CVE-2022-31739 The % character was not escaped when downloading on Windows, which could have lead to files being saved to attacker-influenced paths.

When downloading files, Thunderbird and Firefox sometimes incorrectly used the %HOMEPATH% variable as the location to save the downloaded file. In some cases, Windows system32/users/{username}/AppData/ directory was used as an incorrect location for the download. This could potentially lead to users’ files being downloaded to an attacker controlled location, such as %APPDATA%\%HOMEPATH%\ or Windows system32/Users/{username}/AppData/ directory.

To correct this issue, download and update your Thunderbird or Firefox package.
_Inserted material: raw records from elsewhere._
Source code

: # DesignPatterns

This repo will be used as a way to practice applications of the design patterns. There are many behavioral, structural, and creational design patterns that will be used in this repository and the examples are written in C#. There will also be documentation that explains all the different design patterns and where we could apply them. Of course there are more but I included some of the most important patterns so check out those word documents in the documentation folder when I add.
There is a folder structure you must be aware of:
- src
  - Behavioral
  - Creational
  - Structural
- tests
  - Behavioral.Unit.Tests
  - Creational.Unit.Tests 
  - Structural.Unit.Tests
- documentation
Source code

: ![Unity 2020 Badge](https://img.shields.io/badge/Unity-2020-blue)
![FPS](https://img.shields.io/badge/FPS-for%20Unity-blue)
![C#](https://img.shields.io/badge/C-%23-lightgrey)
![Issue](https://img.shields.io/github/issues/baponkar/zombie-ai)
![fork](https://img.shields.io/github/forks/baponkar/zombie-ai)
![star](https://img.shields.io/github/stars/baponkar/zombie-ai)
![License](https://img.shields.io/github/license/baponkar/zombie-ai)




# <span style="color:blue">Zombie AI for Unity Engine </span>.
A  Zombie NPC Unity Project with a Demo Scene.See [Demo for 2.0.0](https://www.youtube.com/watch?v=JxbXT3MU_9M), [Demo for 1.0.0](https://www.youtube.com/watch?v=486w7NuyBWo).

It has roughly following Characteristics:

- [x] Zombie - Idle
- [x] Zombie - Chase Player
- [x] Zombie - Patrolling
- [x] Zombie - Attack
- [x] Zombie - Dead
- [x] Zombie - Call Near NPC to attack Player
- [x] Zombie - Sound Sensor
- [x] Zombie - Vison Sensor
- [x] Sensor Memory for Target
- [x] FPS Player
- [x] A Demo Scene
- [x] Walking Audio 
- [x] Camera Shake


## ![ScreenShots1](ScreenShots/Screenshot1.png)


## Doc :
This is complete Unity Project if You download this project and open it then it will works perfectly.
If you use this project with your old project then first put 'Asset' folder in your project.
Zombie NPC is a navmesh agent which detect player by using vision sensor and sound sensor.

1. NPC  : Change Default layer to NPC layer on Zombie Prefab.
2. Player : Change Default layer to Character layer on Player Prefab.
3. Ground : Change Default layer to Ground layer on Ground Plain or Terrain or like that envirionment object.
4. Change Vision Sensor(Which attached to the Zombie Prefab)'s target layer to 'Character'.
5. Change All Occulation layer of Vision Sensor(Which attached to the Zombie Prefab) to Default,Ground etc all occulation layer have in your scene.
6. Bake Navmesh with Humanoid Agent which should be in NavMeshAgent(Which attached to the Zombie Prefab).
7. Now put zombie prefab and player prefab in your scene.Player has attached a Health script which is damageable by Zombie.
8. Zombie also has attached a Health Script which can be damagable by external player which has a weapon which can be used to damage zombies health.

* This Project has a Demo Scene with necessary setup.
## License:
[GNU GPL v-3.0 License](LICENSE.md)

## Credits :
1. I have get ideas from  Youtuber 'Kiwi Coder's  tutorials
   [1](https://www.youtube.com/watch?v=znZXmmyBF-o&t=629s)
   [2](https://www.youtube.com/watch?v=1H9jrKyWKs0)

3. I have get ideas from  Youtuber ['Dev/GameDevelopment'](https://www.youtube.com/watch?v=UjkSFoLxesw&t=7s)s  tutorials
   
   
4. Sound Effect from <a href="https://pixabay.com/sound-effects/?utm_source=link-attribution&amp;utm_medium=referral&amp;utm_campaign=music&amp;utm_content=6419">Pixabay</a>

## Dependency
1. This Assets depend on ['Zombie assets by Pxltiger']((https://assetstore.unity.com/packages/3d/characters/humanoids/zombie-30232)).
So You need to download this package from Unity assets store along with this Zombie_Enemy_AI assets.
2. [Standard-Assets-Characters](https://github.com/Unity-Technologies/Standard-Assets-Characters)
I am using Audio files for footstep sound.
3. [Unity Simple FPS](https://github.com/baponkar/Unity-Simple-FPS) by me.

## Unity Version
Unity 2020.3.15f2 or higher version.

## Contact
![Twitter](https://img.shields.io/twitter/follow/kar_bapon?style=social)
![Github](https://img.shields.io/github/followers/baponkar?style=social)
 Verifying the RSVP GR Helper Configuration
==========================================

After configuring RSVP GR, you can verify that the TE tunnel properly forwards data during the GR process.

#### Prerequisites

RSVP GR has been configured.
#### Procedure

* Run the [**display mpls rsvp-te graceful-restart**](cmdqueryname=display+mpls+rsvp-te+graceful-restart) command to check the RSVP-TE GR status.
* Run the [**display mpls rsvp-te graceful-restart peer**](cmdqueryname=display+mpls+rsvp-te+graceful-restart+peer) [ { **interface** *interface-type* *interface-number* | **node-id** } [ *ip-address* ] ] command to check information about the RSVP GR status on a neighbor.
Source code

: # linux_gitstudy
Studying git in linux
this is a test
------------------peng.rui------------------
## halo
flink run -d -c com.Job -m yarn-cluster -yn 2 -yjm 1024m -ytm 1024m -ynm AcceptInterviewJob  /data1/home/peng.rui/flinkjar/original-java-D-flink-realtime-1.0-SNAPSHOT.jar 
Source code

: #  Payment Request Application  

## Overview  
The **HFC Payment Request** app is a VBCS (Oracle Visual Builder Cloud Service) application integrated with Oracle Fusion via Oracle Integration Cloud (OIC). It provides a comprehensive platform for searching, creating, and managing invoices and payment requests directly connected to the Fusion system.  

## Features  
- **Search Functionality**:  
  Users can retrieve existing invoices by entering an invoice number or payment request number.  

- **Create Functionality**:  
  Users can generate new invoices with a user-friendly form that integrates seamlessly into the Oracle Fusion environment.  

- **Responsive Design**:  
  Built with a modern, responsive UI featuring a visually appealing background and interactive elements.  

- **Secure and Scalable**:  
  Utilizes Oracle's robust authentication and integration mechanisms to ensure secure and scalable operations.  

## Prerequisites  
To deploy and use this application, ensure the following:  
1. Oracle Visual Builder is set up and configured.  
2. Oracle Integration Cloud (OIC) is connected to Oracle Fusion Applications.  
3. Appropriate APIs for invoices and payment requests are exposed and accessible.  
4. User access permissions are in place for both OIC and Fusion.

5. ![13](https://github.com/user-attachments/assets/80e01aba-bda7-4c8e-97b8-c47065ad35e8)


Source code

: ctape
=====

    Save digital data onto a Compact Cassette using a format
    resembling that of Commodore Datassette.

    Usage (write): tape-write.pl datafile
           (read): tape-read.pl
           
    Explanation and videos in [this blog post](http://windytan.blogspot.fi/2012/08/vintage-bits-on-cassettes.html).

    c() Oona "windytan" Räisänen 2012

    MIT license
CVE-2018-16996: Same Origin Policy bypass through data: and base URL Schemes The Mozilla project identified another vulnerability in Thunderbird that could allow an attacker to bypass the Same Origin Policy and inject content into a site. This vulnerability affects Thunderbird  61.0.3 and Thunderbird ESR  52.3. ! -- SECURITY BUG: Same Origin Policy bypass through data: and base URL Schemes -- >
As described in the official advisory, when sending emails, some users would enter specific data: URIs in the “To”, “Cc”, and “Bcc” fields. If a user enters data: URIs into these fields, Thunderbird parses the data: URIs and tries to load them. If an attacker can control these data: URIs, then same-origin

Thunderbird FAQs

Q: Why did Thunderbird update to fix the vulnerability?
A: Mozilla released Thunderbird 52.3 and Thunderbird 61.0.3 to address this issue because of the potential for a crash or security breach which could lead to sensitive files being downloaded by malicious actors.

Thunderbird

Users Are Most Affected
Thunderbird Users are most affected by this vulnerability as an attacker can control the data: URIs in the “To”, “Cc”, and “Bcc” fields. This could result in messages being sent from an attacker controlled location, such as %APPDATA%\%HOMEPATH%\ or Windows system32/Users/{username}/AppData/ directory. For Thunderbird users this means that their files are downloaded to an attacker controlled location.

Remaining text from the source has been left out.